Jay Bennett of MASB helped outline the evaluation tool, which the board will use later this year when they evaluate Superintendent Jonathan Whan.
“This is an interesting position for most of you as board members to be in,” Bennett said. “There are some exceptions, but most of you do not have lengthy experience in K-12 education. The prospect of evaluating a trained educator can be daunting. As we go through the training, we will make sure it’s not.”
According to the law, superintendents are required to be evaluated annually.
“This is different than the evaluations of your teachers and administrators,” Bennett said. “Your teachers and administrators have to be evaluated by the end of the school year.”
Bennett said a superintendent can be evaluated any time of the year, but it has to be completed and submitted by the board every year.
Multiple aspects are included in a superintendent evaluation.
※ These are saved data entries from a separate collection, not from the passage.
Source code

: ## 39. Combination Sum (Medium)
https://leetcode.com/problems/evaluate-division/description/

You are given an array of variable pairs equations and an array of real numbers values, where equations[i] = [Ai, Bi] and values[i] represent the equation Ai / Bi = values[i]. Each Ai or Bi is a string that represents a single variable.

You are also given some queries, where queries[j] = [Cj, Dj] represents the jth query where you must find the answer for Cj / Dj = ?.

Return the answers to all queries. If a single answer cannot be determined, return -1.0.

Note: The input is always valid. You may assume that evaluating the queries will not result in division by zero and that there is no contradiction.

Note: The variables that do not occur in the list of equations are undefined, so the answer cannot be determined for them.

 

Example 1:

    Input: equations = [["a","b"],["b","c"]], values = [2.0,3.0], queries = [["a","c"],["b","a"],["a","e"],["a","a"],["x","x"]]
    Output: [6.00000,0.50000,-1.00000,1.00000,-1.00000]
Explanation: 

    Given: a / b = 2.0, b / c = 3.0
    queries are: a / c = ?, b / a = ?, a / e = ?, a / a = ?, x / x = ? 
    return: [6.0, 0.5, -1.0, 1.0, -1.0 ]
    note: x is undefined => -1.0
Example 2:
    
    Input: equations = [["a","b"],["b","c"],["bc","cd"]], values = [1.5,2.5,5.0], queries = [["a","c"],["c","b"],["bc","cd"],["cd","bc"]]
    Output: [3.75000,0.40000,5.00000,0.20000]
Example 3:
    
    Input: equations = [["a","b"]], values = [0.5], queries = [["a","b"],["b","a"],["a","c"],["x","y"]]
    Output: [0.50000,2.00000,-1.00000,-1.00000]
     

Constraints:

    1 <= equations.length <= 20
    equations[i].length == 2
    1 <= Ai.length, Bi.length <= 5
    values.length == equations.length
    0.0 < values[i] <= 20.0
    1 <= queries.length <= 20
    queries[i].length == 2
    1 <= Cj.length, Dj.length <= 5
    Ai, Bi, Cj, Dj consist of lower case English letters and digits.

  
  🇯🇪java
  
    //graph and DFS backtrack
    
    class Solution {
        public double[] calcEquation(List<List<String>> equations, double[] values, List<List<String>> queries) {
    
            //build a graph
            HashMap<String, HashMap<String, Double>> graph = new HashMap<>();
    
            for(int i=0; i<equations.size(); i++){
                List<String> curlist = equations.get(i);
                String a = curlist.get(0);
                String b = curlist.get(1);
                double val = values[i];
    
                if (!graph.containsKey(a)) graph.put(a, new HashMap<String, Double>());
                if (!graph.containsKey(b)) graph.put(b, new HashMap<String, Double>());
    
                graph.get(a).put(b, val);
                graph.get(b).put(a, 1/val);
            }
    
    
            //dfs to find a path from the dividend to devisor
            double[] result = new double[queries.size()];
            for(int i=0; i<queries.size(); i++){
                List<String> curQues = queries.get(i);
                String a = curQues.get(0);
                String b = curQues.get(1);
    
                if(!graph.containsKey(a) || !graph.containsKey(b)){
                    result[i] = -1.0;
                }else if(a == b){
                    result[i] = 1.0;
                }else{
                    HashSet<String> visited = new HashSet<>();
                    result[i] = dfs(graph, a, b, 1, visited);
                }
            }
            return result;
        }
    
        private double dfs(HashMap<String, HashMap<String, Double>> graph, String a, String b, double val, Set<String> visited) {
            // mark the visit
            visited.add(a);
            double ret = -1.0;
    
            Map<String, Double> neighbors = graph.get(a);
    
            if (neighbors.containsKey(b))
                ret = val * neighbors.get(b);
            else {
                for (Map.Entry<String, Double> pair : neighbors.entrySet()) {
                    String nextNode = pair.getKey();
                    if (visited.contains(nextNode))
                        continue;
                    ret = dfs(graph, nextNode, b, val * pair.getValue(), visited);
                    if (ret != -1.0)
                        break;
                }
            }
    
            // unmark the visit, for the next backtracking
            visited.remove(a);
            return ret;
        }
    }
Several measures of student growth account for 40 percent of the evaluation. An MASB instrument covers 50 percent of the evaluation and a final measure of progress completed toward goals makes up the last 10 percent of the evaluation.
“99.9 percent of what you are going to evaluate your superintendent on is in this instrument,” Bennett said, holding up the MASB evaluation instrument outlined in a packet. The Dowagiac school district is required by law to post information on its website regarding the evaluation tool being used.
When Bennett referred to student growth, he explained its need to be aggregated growth of the entire district and said it must be measured using the same model building administrators are using for teacher evaluations.
Bennett said when MASB refers to student growth, it means the measurements between two points in time.
“So, how this year’s fifth graders did as fourth graders, did as third graders, did as second graders,” Bennett said. “Are we seeing that growth in those classes?”
When using the evaluation instrument, MASB outlines five performance categories: governance and board relations, community relations, staff relations, business and finance, instructional leadership.
Last spring, Whan said he received an evaluation of effective from Grant Public Schools Board of Education.
If a superintendent is deemed to be highly effective for three consecutive annual evaluations, a board can choose to conduct an evaluation every other year instead of annually, Bennett said.
“However, MASB does not recommend that you never not evaluate your superintendent,” he said.
If a superintendent is deemed minimally effective, the board must develop and require an improvement plan.
On Nov. 18, the Dowagiac Union Schools’ board of education Regular Meeting will include a closed session in the Dowagiac Middle School cafeteria.
“It’s a year-end evaluation. It is a yearlong process,” Bennett said. “Yes, the evaluation officially happens at the end of the year. November or December for you, but that’s not the only time you should be talking about the evaluation.”